BleepingComputer.com: Edit Local Security Policies Using Command Line

Page 1 of 1

You cannot start a new topic
You cannot reply to this topic

Edit Local Security Policies Using Command Line

#1 DVaD

Member

Group: Members
Posts: 59
Joined: 15-October 09

Posted 06 May 2010 - 03:00 PM

Hi all,

I'm trying to make a batch file to edit a local security policy on XP Pro Machines. Basically what I want to do is edit the run as service policy and add one user to it. so maybe if there is a command that would look something like this

ntsecurity set SeRunAsServiceRight /add Domain\Username

Otherwise if that's not possible, can I edit the registry to do something like that. Like add a Registry entry like

HKEY_LOCAL_MACHINE\Software\Test
"TestValue"="domain\username"

Any help would be amazing.

#2 cryptodan

Bleepin Madman

Group: BC Advisor
Posts: 18,343
Joined: 08-September 08
Gender:Male
Location:Catonsville, Md

Posted 07 May 2010 - 01:03 PM

What would be the end result of such editing?
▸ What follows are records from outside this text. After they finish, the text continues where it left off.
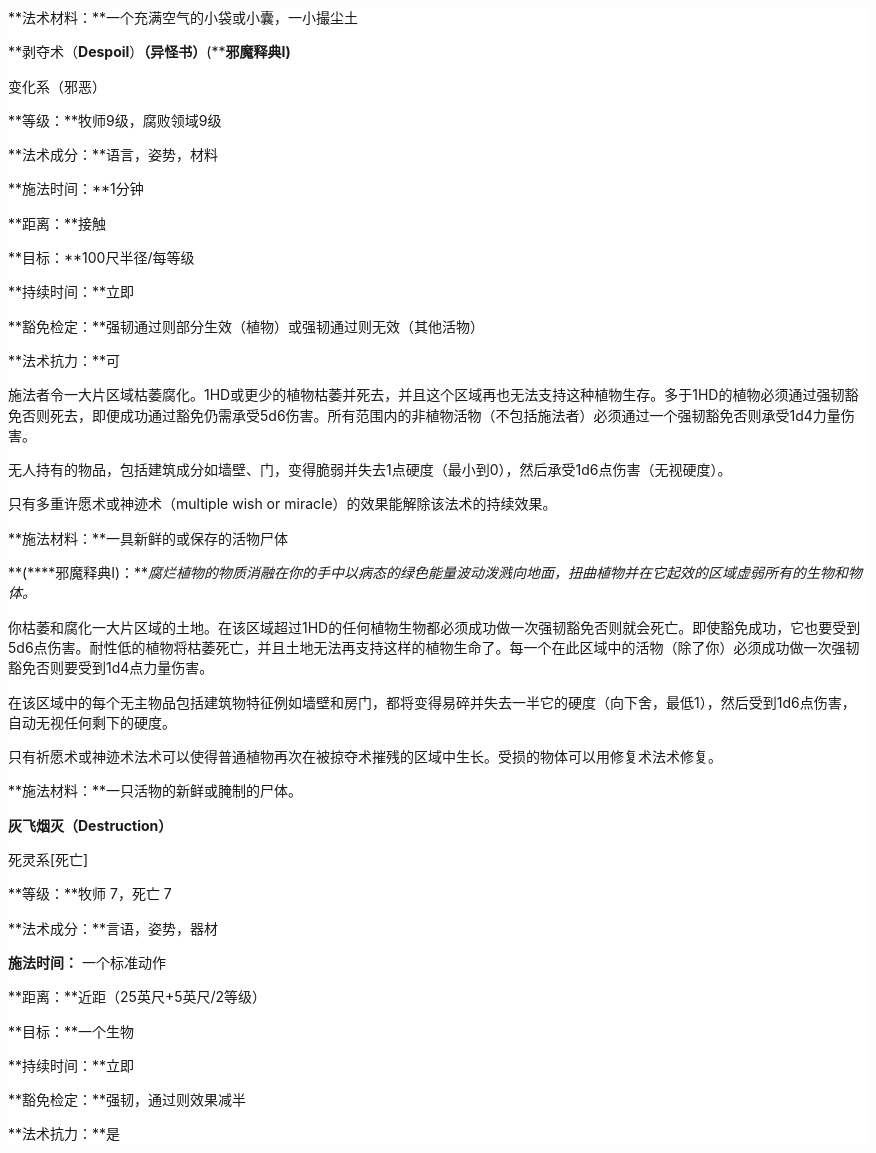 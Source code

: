 **法术材料：**一个充满空气的小袋或小囊，一小撮尘土

 

**剥夺术（****Despoil****）****（异怪书）****(****邪魔释典I)**

变化系（邪恶）

**等级：**牧师9级，腐败领域9级

**法术成分：**语言，姿势，材料

**施法时间：**1分钟

**距离：**接触

**目标：**100尺半径/每等级

**持续时间：**立即

**豁免检定：**强韧通过则部分生效（植物）或强韧通过则无效（其他活物）

**法术抗力：**可

施法者令一大片区域枯萎腐化。1HD或更少的植物枯萎并死去，并且这个区域再也无法支持这种植物生存。多于1HD的植物必须通过强韧豁免否则死去，即便成功通过豁免仍需承受5d6伤害。所有范围内的非植物活物（不包括施法者）必须通过一个强韧豁免否则承受1d4力量伤害。

无人持有的物品，包括建筑成分如墙壁、门，变得脆弱并失去1点硬度（最小到0），然后承受1d6点伤害（无视硬度）。

只有多重许愿术或神迹术（multiple wish or miracle）的效果能解除该法术的持续效果。

**施法材料：**一具新鲜的或保存的活物尸体

**(****邪魔释典I)：***腐烂植物的物质消融在你的手中以病态的绿色能量波动泼溅向地面，扭曲植物并在它起效的区域虚弱所有的生物和物体。*

你枯萎和腐化一大片区域的土地。在该区域超过1HD的任何植物生物都必须成功做一次强韧豁免否则就会死亡。即使豁免成功，它也要受到5d6点伤害。耐性低的植物将枯萎死亡，并且土地无法再支持这样的植物生命了。每一个在此区域中的活物（除了你）必须成功做一次强韧豁免否则要受到1d4点力量伤害。

在该区域中的每个无主物品包括建筑物特征例如墙壁和房门，都将变得易碎并失去一半它的硬度（向下舍，最低1），然后受到1d6点伤害，自动无视任何剩下的硬度。

只有祈愿术或神迹术法术可以使得普通植物再次在被掠夺术摧残的区域中生长。受损的物体可以用修复术法术修复。

**施法材料：**一只活物的新鲜或腌制的尸体。

 

**灰飞烟灭（Destruction）**

死灵系[死亡]

**等级：**牧师 7，死亡 7

**法术成分：**言语，姿势，器材

**施法时间：** 一个标准动作

**距离：**近距（25英尺+5英尺/2等级）

**目标：**一个生物

**持续时间：**立即

**豁免检定：**强韧，通过则效果减半

**法术抗力：**是
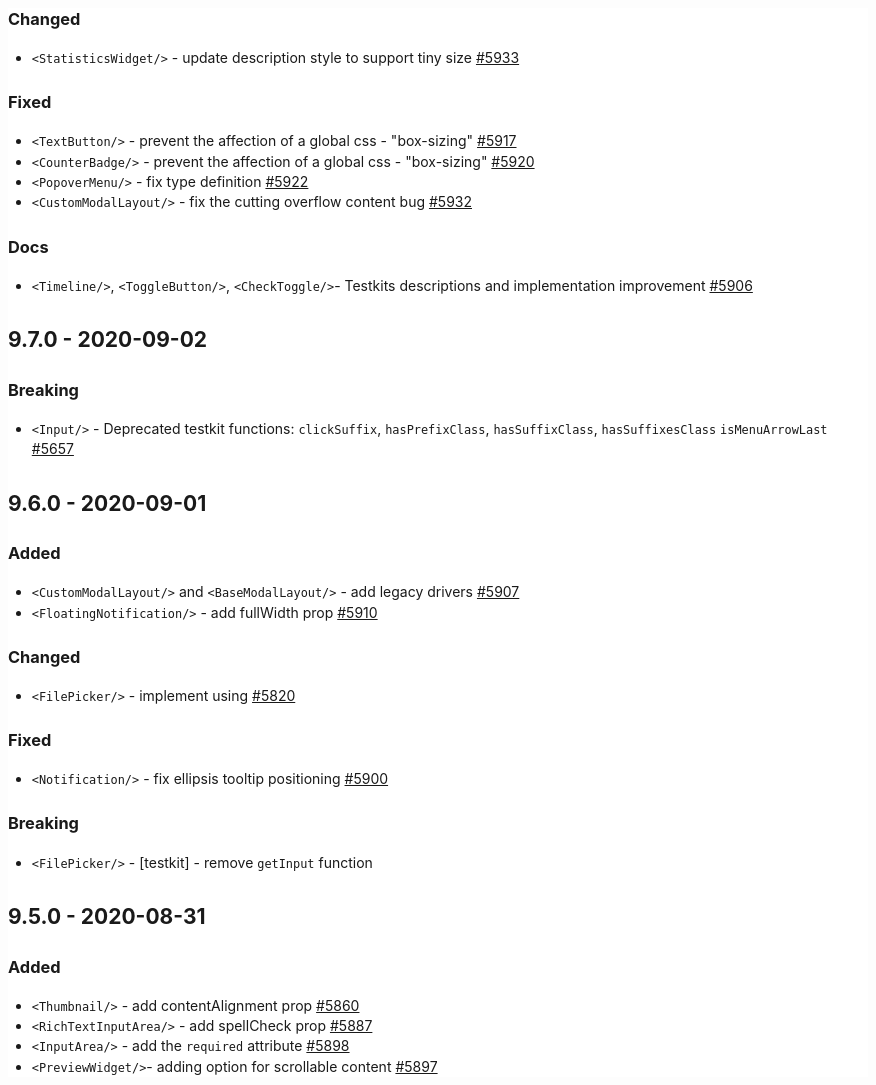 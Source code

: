 ### Changed
- `<StatisticsWidget/>` - update description style to support tiny size [#5933](https://github.com/wix/wix-style-react/pull/5933)

### Fixed
- `<TextButton/>` - prevent the affection of a global css - "box-sizing" [#5917](https://github.com/wix/wix-style-react/pull/5917)
- `<CounterBadge/>` - prevent the affection of a global css - "box-sizing" [#5920](https://github.com/wix/wix-style-react/pull/5920)
- `<PopoverMenu/>` - fix type definition [#5922](https://github.com/wix/wix-style-react/pull/5922)
- `<CustomModalLayout/>` - fix the cutting overflow content bug [#5932](https://github.com/wix/wix-style-react/pull/5932)

### Docs
- `<Timeline/>`, `<ToggleButton/>`, `<CheckToggle/>`- Testkits descriptions and implementation improvement [#5906](https://github.com/wix/wix-style-react/pull/5906)

## 9.7.0 - 2020-09-02
### Breaking
- `<Input/>` - Deprecated testkit functions: `clickSuffix`, `hasPrefixClass`, `hasSuffixClass`, `hasSuffixesClass` `isMenuArrowLast` [#5657](https://github.com/wix/wix-style-react/pull/5657)

## 9.6.0 - 2020-09-01
### Added
- `<CustomModalLayout/>` and `<BaseModalLayout/>` - add legacy drivers [#5907](https://github.com/wix/wix-style-react/pull/5907)
- `<FloatingNotification/>` - add fullWidth prop [#5910](https://github.com/wix/wix-style-react/pull/5910)

### Changed
- `<FilePicker/>` - implement using <FileUpload/> [#5820](https://github.com/wix/wix-style-react/pull/5820)

### Fixed
- `<Notification/>` - fix ellipsis tooltip positioning [#5900](https://github.com/wix/wix-style-react/pull/5900)

### Breaking
- `<FilePicker/>` - [testkit] - remove `getInput` function

## 9.5.0 - 2020-08-31
### Added
- `<Thumbnail/>` - add contentAlignment prop [#5860](https://github.com/wix/wix-style-react/pull/5860)
- `<RichTextInputArea/>` - add spellCheck prop [#5887](https://github.com/wix/wix-style-react/pull/5887)
- `<InputArea/>` - add the `required` attribute [#5898](https://github.com/wix/wix-style-react/pull/5898)
- `<PreviewWidget/>`- adding option for scrollable content [#5897](https://github.com/wix/wix-style-react/pull/5897)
My work schedule is as follows: Mon and Tues 1800 to 0600, Friday - Sunday 1800EST to 0600, and Wednesday to Thursday 1800est to 0600. So if I do not respond right away I am at work.
----------------
If I am helping you, then Please Send Me a Message!with your thread link in it. This is only if I haven't replied back to you within 24 to 48 hours.
----------------
My Main Site || My Backup Site || steam://friends/add/cryptodan Add me to your Steam Friends.

#3 DVaD

Member

Group: Members
Posts: 59
Joined: 15-October 09

Posted 07 May 2010 - 01:21 PM

Basically I want the script to add a domain user to the local security policy setting on an XP Pro machine. So domain\user added to the Logon as Service local policy. I just need one user added. I need the user added for an application to run properly and I don't want to have to manually do it on a 50 PCs.

#4 cryptodan

Bleepin Madman

Group: BC Advisor
Posts: 18,343
Joined: 08-September 08
Gender:Male
Location:Catonsville, Md

Posted 07 May 2010 - 01:36 PM

I cant find any information on what ntsecurity does, and when i run it on my system I get a file not found error.

#5 DVaD

Member

Group: Members
Posts: 59
Joined: 15-October 09

Posted 07 May 2010 - 01:46 PM

That's because I was just using it as an example. There is NTRIGHTS command in server software that allows you to modify the domain settings I believe, unfortunately that doesn't work on windows xp. At least it doesn't exist on these machines.

#6 cryptodan

Bleepin Madman

Group: BC Advisor
Posts: 18,343
Joined: 08-September 08
Gender:Male
Location:Catonsville, Md

Posted 07 May 2010 - 02:04 PM

Maybe one of these tools: http://www.microsoft.com/downloads/details...;displaylang=en will be able to provide you with the assistance you need?

Pay attention to this one: Srvany.exe: Applications as Services Utility

#7 DVaD

Member

Group: Members
Posts: 59
Joined: 15-October 09

Posted 07 May 2010 - 02:30 PM

The application already runs as a service. What I need is to add a user to the local security policy. The application is setup to use a certain domain user account to access files on the network and write files as well. What I need is for that user to have run as service rights. You can do it manually by opening local security policies. Start > Settings > Control Panel > Administrative Tools > Local Security Policy
Then the setting is located within that by going to Security Settings > Local Policies > User Rights Assignment > Log On As A Service.

The srvany.exe looks more like its creating a service. I already have a service, I need a user to logon to execute the service.

#8 DVaD

Member

Group: Members
Posts: 59
Joined: 15-October 09

Posted 10 May 2010 - 09:33 AM

By the way I looked at that link again and it did have the NTRIGHTS command in it. The only thing I don't like about this is I have to do it all from my PC. Which I guess isn't all that bad. I just would have liked to do it all from the PC locally using a batch file. What ever though this works. Thanks for the help.